→ **ACTIVITY**
Your task is to print all of the data below exactly, with no pictures included.

→ **INPUT DATA**
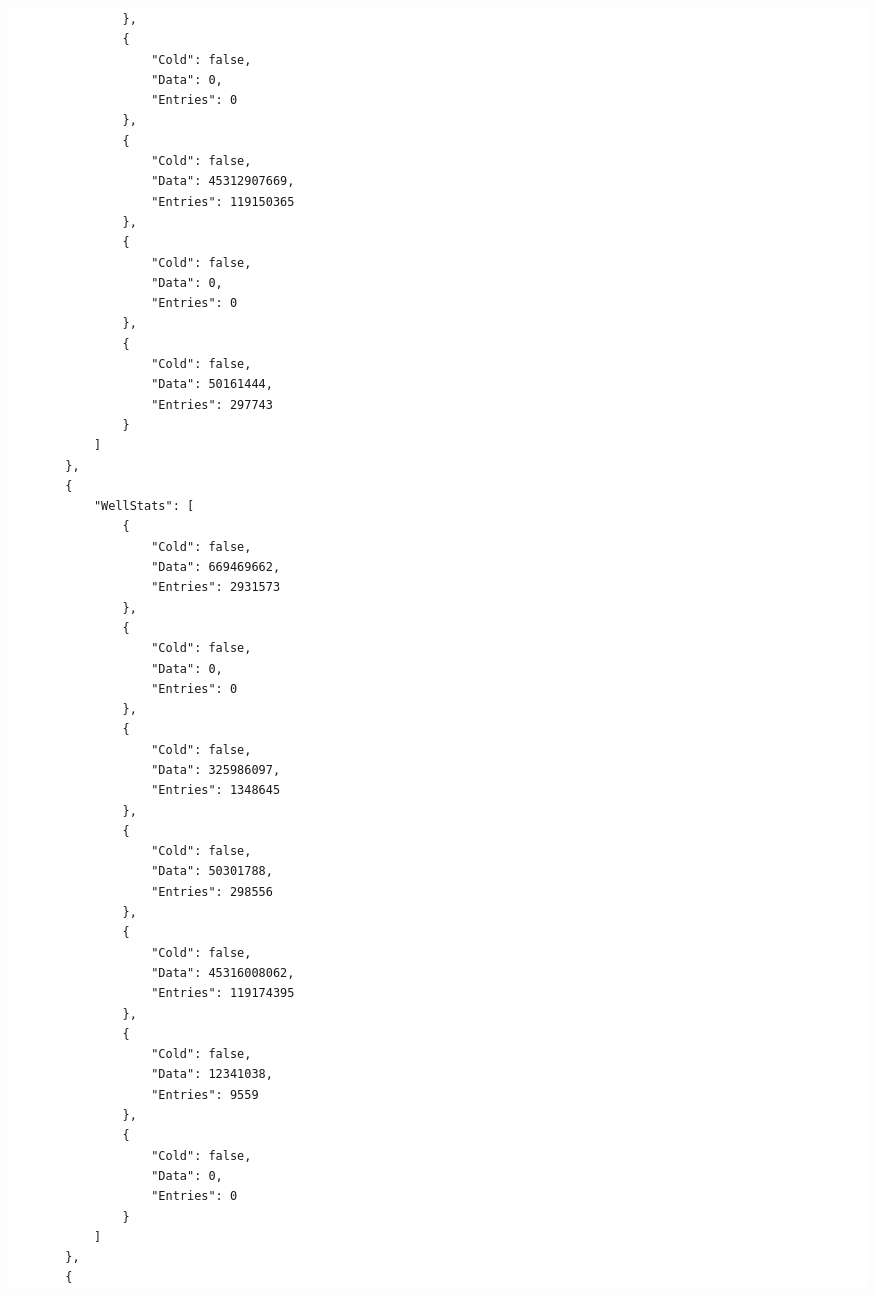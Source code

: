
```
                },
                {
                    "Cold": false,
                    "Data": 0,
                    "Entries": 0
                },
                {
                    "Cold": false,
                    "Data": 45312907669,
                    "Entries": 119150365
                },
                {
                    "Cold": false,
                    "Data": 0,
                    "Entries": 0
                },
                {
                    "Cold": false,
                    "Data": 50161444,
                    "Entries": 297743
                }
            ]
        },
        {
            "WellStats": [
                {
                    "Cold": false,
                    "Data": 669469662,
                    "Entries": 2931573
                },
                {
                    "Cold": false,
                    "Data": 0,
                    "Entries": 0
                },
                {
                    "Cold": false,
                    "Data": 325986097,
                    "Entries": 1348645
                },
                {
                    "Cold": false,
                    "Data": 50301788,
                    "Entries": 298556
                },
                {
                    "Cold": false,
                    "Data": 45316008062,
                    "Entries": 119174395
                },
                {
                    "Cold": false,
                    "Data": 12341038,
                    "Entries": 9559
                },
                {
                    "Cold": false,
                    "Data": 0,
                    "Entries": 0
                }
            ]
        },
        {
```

→ **SOLUTION**
Source code

:
```
                },
                {
                    "Cold": false,
                    "Data": 0,
                    "Entries": 0
                },
                {
                    "Cold": false,
                    "Data": 45312907669,
                    "Entries": 119150365
                },
                {
                    "Cold": false,
                    "Data": 0,
                    "Entries": 0
                },
                {
                    "Cold": false,
                    "Data": 50161444,
                    "Entries": 297743
                }
            ]
        },
        {
            "WellStats": [
                {
                    "Cold": false,
                    "Data": 669469662,
                    "Entries": 2931573
                },
                {
                    "Cold": false,
                    "Data": 0,
                    "Entries": 0
                },
                {
                    "Cold": false,
                    "Data": 325986097,
                    "Entries": 1348645
                },
                {
                    "Cold": false,
                    "Data": 50301788,
                    "Entries": 298556
                },
                {
                    "Cold": false,
                    "Data": 45316008062,
                    "Entries": 119174395
                },
                {
                    "Cold": false,
                    "Data": 12341038,
                    "Entries": 9559
                },
                {
                    "Cold": false,
                    "Data": 0,
                    "Entries": 0
                }
            ]
        },
        {
```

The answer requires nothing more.